Canadian filmmaker Patricia Rozema’s first feature, “I’ve Heard the Mermaids Singing,” won the Prix de la Jeunesse and was runner-up for the Camera d’Or at the 1987 Cannes Film Festival. “When Night Is Falling” (1995) was in competition at the Berlin Film Festival. “Six Gestures” (1997) screened at the Venice Film Festival and was awarded a Primetime Emmy. Other directing credits include “Mansfield Park” (1999), “Kitt Kittredge: An American Girl” (2008) and the HBO television series “Tell Me You Love Me.” (Press materials)
“Into the Forest” will premiere at the 2015 Toronto International Film Festival on September 12.
W&H: Please give us your description of the film playing.
PR: A few years in the future, two young women struggle to survive when all forms of power (fossil fuels, electricity) and the comfort they bring suddenly disappear. A character-based survival story.
W&H: What drew you to this story?
PR: I loved the three main characters. The plausibility of the premise. Somehow it felt both real and fable-like at the same time, visceral and yet dreamlike. I even heightened that contradiction in my adaptation. It was a beautiful challenge on a level of tone. And it felt like it could be a both a cautionary tale and an inspiration at the same time. It felt of our time.
W&H: What was the biggest challenge in making the film?
PR: Shooting was fantastic. Editing was tough. Getting the tone and balance just right. Hanging onto my initial conception. Knowing who to listen to, and who might not get it because it’s a brand new thing. Knowing exactly how “leading” to be in terms of the film’s point: Too much and it preaches, too little and it feels, well, pointless.

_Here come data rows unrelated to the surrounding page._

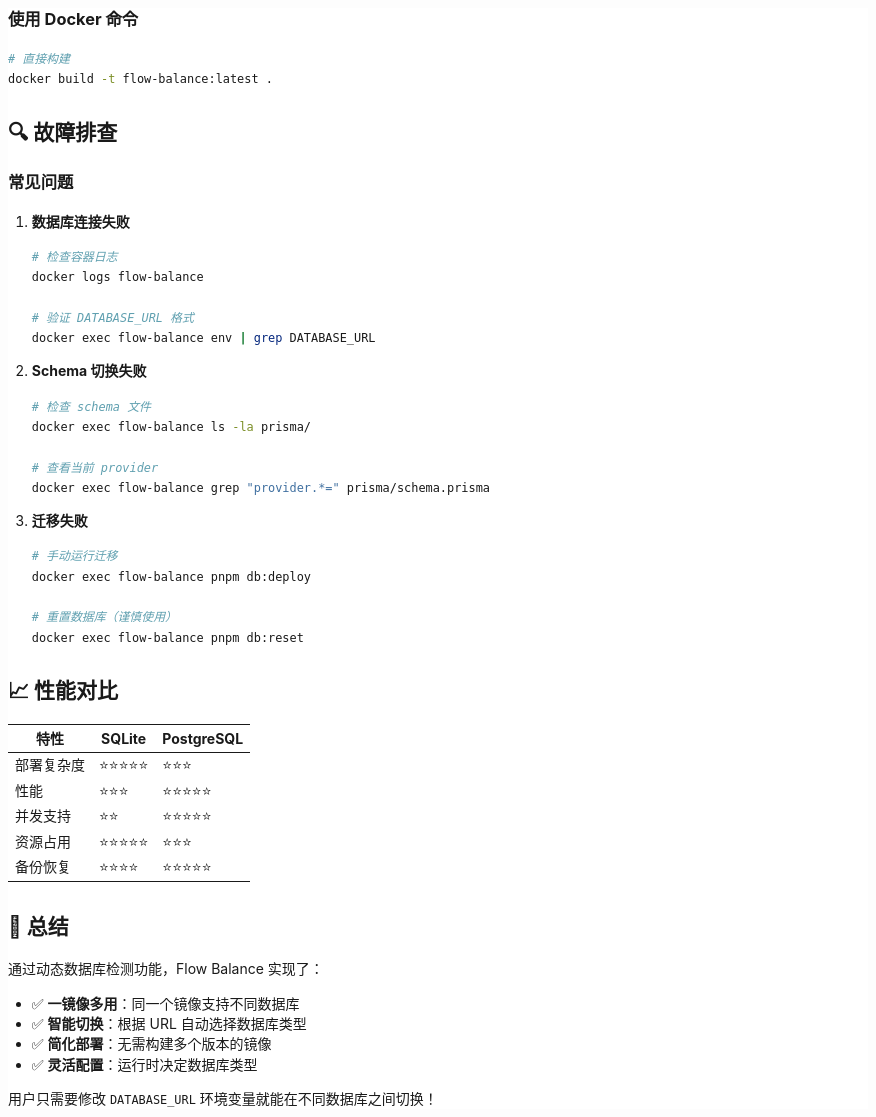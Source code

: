 ### 使用 Docker 命令

```bash
# 直接构建
docker build -t flow-balance:latest .
```

## 🔍 故障排查

### 常见问题

1. **数据库连接失败**

   ```bash
   # 检查容器日志
   docker logs flow-balance

   # 验证 DATABASE_URL 格式
   docker exec flow-balance env | grep DATABASE_URL
   ```

2. **Schema 切换失败**

   ```bash
   # 检查 schema 文件
   docker exec flow-balance ls -la prisma/

   # 查看当前 provider
   docker exec flow-balance grep "provider.*=" prisma/schema.prisma
   ```

3. **迁移失败**

   ```bash
   # 手动运行迁移
   docker exec flow-balance pnpm db:deploy

   # 重置数据库（谨慎使用）
   docker exec flow-balance pnpm db:reset
   ```

## 📈 性能对比

| 特性       | SQLite     | PostgreSQL |
| ---------- | ---------- | ---------- |
| 部署复杂度 | ⭐⭐⭐⭐⭐ | ⭐⭐⭐     |
| 性能       | ⭐⭐⭐     | ⭐⭐⭐⭐⭐ |
| 并发支持   | ⭐⭐       | ⭐⭐⭐⭐⭐ |
| 资源占用   | ⭐⭐⭐⭐⭐ | ⭐⭐⭐     |
| 备份恢复   | ⭐⭐⭐⭐   | ⭐⭐⭐⭐⭐ |

## 🎉 总结

通过动态数据库检测功能，Flow Balance 实现了：

- ✅ **一镜像多用**：同一个镜像支持不同数据库
- ✅ **智能切换**：根据 URL 自动选择数据库类型
- ✅ **简化部署**：无需构建多个版本的镜像
- ✅ **灵活配置**：运行时决定数据库类型

用户只需要修改 `DATABASE_URL` 环境变量就能在不同数据库之间切换！
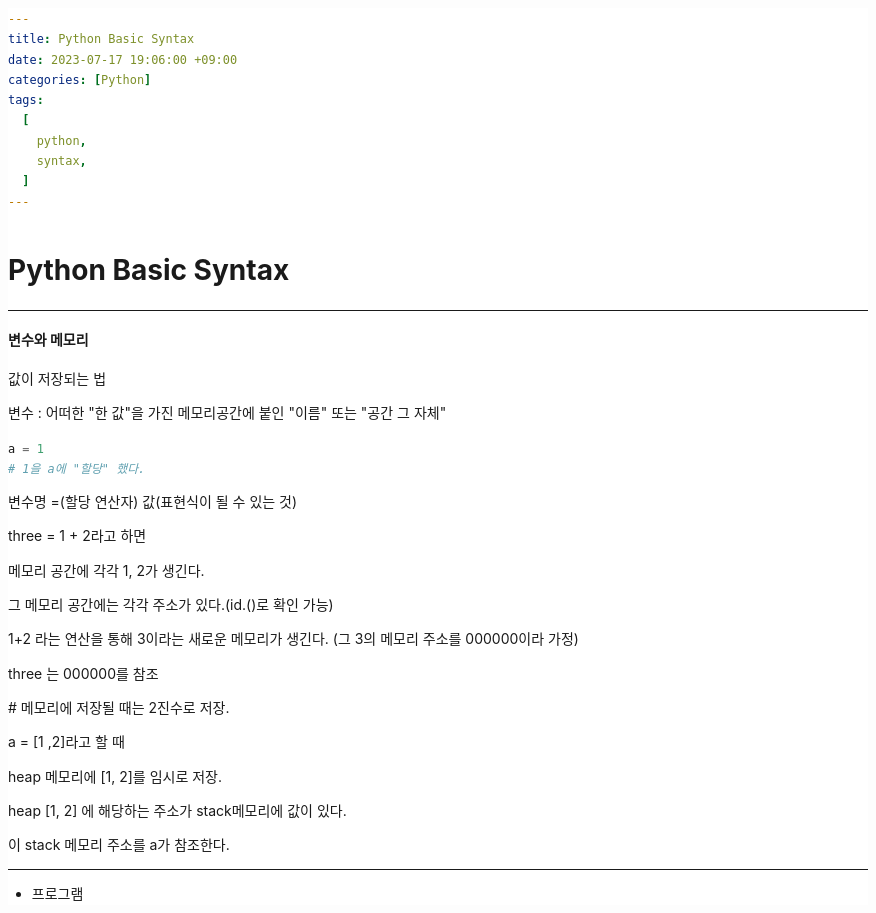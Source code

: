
 ```yaml
---
title: Python Basic Syntax
date: 2023-07-17 19:06:00 +09:00
categories: [Python]
tags:
  [
    python,
    syntax,
  ]
---
```


# Python Basic Syntax

---
#### 변수와 메모리

값이 저장되는 법



변수 : 어떠한 "한 값"을 가진 메모리공간에 붙인 "이름" 또는 "공간 그 자체"

 ```python
 a = 1
 # 1을 a에 "할당" 했다.
 ```

변수명 =(할당 연산자) 값(표현식이 될 수 있는 것)



three = 1 + 2라고 하면

메모리 공간에 각각 1, 2가 생긴다.

그 메모리 공간에는 각각 주소가 있다.(id.()로 확인 가능)

1+2 라는 연산을 통해 3이라는 새로운 메모리가 생긴다. (그 3의 메모리 주소를 000000이라 가정)

three 는 000000를 참조



\# 메모리에 저장될 때는 2진수로 저장.



a = [1 ,2]라고 할 때

heap 메모리에 [1, 2]를 임시로 저장. 

heap [1, 2] 에 해당하는 주소가 stack메모리에 값이 있다.

이 stack 메모리 주소를 a가 참조한다.

---



- 프로그램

W&H: What do you want people to think about when they are leaving the theater?
PR: The worst can happen, and we will be okay. Let go. We invent conveniences and then believe we won’t survive without them. Maybe we can. Maybe.
W&H: What advice do you have for other female directors?
PR: Don’t waste mind-time wondering if you aren’t doing better or working more or getting cooperation because of your gender. Ignore that because you can never really answer it. And even if you know you’ve landed in a nest of sexism, just keep your mind and heart trained on the movie itself. You don’t matter — the movie does.
And if you want to parent responsibly as well — I would give the same advice to men, by the way — take fewer larger steps as a filmmaker. I’m very ambitious that way: I want my little ones to feel cherished, and I want to make beautiful films.
W&H: How did you get your film funded? Share some insights into how you got the film made.
PR: Ellen Page and the producers she was working with approached me (Page and I had been working on something else together), and I jumped in with both feet. We realized our Canadian-ness could get us some additional dollars, so we offered it to some Canadian producers, who then did backflips to pull it together quite quickly. We were lucky, thanks to hard-working taxpayers. We’ve tried to thank them by being hardworking filmmakers.
W&H: Name your favorite woman-directed film and why.
PR: “The Piano” by Jane Campion. Because it’s perfect. It loves all the characters deeply. It’s tough-minded and still poetic. And funny. A clean, strong story, which is also a clean, strong metaphor. Entirely original. It bears many interpretations. Brilliant compositions. Campion has such a complete mastery of her craft that she makes it look effortless — which it never is.